Optimizations based on graph characteristics

User 90 | 3/24/2014, 7:47:12 AM

How does graph diameter and degree-skewness affect the performance of applications on GraphLab? Are there any specific optimizations that are used for high/low diameter graphs and maybe power-law graphs?

I am looking at following data for 2 programs in graph-analytics toolkit. LiveJournal is 4.8M vertices & 68.9M edges whereas RoadNet-CA is 1.9M vertices & 5.5M edges.

PageRank: LiveJournal: 295 sec (sync) ;; 716 sec (async) RoadNet-CA: 129 sec (sync) ;; 604sec (async)

SSSP: LiveJournal: 15 sec (sync) ;; 730 sec (async) RoadNet-CA: 82 sec (sync) ;; 60 sec (async)

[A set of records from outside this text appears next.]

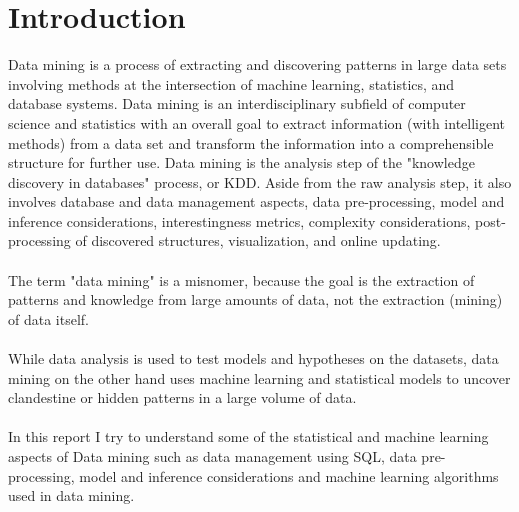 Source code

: \section*{Introduction}

Data mining is a process of extracting and discovering patterns in large data sets involving methods at the intersection of machine learning, statistics, and database systems. Data mining is an interdisciplinary subfield of computer science and statistics with an overall goal to extract information (with intelligent methods) from a data set and transform the information into a comprehensible structure for further use. Data mining is the analysis step of the "knowledge discovery in databases" process, or KDD. Aside from the raw analysis step, it also involves database and data management aspects, data pre-processing, model and inference considerations, interestingness metrics, complexity considerations, post-processing of discovered structures, visualization, and online updating.\\
\\
The term "data mining" is a misnomer, because the goal is the extraction of patterns and knowledge from large amounts of data, not the extraction (mining) of data itself.\\
\\
While data analysis is used to test models and hypotheses on the datasets, data mining on the other hand uses machine learning and statistical models to uncover clandestine or hidden patterns in a large volume of data.\\
\\
In this report I try to understand some of the statistical and machine learning aspects of Data mining such as data management using SQL, data pre{-}processing, model and inference considerations and machine learning algorithms used in data mining.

Why does RoadNet-CA perform reverse in SSSP (async faster than sync) compared to PageRank (sync way faster than async)?

Comments

User 33 | 3/24/2014, 3:52:39 PM

Hi, Keval

The current version (2.2) of GraphLab uses PowerGraph engine, which is optimized for power-law graph by evenly partitioning workload of vertices to all machines of cluster. http://graphlab.org/resources/publications.html

PowerLyra is another work aiming at power-law graph based on GraphLab by differentiated partitioning and processing of high-degree and low-degree vertices. http://ipads.se.sjtu.edu.cn/projects/powerlyra.html

The performance of sync and async mode depends on not only input graph but also algorithms. For SSSP with high diameter graphs, graphlab requires a large number of iterations (850+) for convergence in sync mode. It means very high performance cost from global barrier in each iteration and lower parallelism due to few active vertices. So async mode is relative good.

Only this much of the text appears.